→ WHAT YOU SHOULD DO:
Establish the number of lines below that contain the string "Kibana". State that number alone.

# # # #

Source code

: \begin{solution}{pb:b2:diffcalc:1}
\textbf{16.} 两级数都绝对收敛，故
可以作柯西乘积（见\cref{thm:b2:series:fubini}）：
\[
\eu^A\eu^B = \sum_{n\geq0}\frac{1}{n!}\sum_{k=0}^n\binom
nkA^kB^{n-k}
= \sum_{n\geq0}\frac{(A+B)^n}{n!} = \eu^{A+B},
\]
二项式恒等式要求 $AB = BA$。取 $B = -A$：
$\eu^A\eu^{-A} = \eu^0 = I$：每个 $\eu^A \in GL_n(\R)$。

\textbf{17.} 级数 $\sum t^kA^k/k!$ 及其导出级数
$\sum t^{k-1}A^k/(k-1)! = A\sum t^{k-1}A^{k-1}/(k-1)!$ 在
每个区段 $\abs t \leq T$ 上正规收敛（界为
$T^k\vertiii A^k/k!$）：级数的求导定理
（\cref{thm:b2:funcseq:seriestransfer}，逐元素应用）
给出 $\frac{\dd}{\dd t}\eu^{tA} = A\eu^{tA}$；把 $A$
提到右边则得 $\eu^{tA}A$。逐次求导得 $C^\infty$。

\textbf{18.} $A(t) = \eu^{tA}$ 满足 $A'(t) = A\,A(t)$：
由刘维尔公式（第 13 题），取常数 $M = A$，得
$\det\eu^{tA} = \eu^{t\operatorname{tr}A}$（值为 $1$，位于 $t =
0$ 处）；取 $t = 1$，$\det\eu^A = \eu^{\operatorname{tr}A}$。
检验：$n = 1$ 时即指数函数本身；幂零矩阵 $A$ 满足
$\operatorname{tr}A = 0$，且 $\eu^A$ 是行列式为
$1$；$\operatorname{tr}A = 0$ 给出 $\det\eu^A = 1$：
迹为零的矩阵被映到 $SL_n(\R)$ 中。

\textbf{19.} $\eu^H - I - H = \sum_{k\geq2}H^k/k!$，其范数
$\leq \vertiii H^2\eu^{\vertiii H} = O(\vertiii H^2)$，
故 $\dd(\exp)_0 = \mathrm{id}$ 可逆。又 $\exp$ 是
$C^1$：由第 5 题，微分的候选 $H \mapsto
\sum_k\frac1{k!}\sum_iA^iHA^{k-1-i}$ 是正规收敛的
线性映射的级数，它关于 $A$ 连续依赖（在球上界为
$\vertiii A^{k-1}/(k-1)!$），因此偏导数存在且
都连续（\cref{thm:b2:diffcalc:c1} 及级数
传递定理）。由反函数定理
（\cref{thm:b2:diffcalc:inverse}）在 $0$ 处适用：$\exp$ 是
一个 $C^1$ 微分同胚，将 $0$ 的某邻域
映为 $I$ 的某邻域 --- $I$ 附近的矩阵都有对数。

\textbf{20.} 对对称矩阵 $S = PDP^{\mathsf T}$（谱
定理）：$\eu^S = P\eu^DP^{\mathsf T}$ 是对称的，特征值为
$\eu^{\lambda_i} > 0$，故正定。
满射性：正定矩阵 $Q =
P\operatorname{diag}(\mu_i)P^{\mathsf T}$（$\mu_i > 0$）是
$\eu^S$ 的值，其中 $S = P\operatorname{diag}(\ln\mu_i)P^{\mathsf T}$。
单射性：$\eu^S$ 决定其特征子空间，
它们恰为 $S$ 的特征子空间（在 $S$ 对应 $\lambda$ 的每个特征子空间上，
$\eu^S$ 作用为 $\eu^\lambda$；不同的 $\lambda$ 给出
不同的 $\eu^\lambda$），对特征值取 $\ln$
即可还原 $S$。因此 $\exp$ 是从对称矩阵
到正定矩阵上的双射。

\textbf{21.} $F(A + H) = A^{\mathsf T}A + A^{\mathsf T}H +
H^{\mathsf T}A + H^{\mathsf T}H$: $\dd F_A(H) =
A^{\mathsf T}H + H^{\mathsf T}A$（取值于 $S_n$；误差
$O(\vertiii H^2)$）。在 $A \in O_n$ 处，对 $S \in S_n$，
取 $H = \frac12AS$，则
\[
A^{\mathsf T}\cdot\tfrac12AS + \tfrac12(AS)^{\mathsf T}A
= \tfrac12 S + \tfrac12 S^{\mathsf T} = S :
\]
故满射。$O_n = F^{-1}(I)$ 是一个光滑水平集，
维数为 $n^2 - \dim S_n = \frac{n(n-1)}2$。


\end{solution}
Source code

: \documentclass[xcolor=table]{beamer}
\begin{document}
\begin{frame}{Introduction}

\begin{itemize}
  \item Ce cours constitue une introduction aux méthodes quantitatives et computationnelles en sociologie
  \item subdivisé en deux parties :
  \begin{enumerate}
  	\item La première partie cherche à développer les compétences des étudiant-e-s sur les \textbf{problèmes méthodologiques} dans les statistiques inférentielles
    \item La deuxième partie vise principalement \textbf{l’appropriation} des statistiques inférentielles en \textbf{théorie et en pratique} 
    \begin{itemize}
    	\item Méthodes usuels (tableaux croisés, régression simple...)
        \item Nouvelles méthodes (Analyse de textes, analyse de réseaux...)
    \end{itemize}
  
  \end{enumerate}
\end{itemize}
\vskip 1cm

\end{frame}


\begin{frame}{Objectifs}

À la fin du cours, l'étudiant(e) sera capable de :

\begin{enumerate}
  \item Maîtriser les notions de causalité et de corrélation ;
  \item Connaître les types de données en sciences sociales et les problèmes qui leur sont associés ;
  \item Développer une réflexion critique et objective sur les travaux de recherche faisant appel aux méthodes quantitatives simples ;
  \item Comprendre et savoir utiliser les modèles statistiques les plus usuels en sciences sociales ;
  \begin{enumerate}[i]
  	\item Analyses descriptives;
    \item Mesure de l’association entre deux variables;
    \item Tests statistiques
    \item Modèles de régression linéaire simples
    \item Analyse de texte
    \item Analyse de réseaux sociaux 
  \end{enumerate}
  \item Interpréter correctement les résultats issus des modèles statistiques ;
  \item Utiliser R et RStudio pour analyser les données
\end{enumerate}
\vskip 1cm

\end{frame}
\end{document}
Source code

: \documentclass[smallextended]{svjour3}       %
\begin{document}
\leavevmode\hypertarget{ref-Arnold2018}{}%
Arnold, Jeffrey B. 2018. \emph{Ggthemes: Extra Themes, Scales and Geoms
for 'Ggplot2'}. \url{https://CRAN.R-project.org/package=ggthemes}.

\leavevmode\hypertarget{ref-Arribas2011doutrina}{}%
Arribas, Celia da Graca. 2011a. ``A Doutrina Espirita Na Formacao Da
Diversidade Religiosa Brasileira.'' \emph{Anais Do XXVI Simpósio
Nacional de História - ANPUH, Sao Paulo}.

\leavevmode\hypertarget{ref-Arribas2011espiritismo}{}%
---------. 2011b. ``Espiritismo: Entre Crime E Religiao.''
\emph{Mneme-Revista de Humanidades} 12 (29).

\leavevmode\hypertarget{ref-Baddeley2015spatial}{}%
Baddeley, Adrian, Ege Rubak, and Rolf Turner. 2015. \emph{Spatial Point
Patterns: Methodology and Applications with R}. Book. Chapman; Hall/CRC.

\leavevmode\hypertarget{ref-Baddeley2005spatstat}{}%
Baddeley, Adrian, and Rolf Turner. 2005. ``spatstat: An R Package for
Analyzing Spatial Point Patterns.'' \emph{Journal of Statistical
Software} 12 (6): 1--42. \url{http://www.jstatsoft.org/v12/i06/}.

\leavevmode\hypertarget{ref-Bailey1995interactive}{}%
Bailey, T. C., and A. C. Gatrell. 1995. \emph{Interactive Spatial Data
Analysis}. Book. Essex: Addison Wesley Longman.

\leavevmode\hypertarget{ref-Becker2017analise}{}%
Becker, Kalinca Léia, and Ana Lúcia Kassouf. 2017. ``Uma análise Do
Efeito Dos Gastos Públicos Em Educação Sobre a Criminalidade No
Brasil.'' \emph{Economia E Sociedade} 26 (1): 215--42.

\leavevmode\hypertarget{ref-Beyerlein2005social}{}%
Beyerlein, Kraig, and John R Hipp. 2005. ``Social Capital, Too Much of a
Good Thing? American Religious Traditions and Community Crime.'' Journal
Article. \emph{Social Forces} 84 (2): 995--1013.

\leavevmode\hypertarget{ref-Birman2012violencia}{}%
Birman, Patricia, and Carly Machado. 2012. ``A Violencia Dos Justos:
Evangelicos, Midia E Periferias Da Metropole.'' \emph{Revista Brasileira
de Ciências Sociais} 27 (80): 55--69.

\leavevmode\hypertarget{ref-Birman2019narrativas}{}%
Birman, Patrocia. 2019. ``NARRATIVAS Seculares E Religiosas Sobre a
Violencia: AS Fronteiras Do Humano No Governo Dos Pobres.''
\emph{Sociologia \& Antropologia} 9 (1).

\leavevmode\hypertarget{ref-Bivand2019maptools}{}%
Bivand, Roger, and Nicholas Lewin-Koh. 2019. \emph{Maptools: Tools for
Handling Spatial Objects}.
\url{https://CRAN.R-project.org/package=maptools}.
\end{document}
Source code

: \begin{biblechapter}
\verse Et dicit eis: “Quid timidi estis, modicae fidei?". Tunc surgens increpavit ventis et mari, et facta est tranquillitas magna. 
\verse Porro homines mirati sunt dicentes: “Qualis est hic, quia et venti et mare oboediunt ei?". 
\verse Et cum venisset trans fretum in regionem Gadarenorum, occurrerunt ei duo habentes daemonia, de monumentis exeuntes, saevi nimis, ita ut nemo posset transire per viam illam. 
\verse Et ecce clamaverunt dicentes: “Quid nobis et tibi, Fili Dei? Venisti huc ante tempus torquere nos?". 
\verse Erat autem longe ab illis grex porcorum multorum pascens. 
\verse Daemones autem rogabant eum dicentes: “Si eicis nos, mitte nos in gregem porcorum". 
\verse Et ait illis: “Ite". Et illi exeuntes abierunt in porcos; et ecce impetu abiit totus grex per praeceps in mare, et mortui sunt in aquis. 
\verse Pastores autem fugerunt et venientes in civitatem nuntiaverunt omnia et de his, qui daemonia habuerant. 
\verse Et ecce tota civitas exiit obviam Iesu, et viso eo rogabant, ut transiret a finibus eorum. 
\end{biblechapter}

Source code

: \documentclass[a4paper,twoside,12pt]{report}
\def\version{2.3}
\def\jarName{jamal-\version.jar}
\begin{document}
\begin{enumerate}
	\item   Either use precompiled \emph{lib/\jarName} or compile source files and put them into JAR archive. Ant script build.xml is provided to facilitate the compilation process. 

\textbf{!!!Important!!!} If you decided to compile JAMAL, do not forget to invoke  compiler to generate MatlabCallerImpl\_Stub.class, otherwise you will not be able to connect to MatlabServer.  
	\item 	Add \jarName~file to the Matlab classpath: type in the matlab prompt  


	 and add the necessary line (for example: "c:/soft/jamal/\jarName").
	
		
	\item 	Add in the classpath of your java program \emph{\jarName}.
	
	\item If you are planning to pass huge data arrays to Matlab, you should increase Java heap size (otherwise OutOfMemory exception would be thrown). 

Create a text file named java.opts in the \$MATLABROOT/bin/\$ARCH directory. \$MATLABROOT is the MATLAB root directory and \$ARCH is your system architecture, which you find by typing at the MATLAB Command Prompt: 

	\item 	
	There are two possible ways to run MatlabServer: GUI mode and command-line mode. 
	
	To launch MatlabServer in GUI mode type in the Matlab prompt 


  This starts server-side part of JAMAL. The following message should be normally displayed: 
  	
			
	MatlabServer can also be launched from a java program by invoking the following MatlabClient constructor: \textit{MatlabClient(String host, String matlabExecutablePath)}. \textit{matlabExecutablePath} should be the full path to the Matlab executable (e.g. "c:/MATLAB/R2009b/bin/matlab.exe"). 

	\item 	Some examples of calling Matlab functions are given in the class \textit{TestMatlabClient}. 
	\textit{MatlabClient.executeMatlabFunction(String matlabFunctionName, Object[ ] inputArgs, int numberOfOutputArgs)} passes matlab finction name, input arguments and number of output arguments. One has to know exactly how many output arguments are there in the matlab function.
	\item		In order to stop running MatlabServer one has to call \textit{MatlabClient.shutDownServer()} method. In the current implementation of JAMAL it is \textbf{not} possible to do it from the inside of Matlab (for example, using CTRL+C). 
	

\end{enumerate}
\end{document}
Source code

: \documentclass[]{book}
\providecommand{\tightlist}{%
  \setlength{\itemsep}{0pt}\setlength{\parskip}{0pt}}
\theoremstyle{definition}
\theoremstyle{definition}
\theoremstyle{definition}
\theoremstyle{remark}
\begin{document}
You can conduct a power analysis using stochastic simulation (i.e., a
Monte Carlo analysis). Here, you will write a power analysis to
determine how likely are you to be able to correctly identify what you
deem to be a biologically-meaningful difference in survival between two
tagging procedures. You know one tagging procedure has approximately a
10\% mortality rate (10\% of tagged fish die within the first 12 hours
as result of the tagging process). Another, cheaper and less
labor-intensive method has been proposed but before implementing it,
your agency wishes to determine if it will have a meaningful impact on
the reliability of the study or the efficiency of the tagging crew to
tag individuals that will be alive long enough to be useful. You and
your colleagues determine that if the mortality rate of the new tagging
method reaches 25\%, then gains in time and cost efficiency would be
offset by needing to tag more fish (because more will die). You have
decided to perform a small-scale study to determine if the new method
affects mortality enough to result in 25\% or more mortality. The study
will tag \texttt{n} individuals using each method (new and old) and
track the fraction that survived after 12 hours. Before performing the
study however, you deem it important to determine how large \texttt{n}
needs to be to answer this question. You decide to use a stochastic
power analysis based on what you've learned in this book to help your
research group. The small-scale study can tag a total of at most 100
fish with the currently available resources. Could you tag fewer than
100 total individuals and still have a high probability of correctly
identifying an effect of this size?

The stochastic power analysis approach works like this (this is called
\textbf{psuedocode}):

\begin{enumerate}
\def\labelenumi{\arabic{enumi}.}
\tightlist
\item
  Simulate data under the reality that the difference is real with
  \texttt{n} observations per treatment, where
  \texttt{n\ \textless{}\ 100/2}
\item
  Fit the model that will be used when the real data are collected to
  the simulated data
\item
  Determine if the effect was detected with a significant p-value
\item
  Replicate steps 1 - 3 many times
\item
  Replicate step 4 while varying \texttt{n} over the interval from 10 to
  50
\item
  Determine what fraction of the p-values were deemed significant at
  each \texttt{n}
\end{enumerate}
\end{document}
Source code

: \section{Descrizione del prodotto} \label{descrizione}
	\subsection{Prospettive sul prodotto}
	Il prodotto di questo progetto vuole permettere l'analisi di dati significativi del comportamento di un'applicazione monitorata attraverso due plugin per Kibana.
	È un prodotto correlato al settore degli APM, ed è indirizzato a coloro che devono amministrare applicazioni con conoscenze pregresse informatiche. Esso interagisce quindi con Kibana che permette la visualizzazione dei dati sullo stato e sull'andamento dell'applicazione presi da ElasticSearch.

# # # #

→ RESULT:
2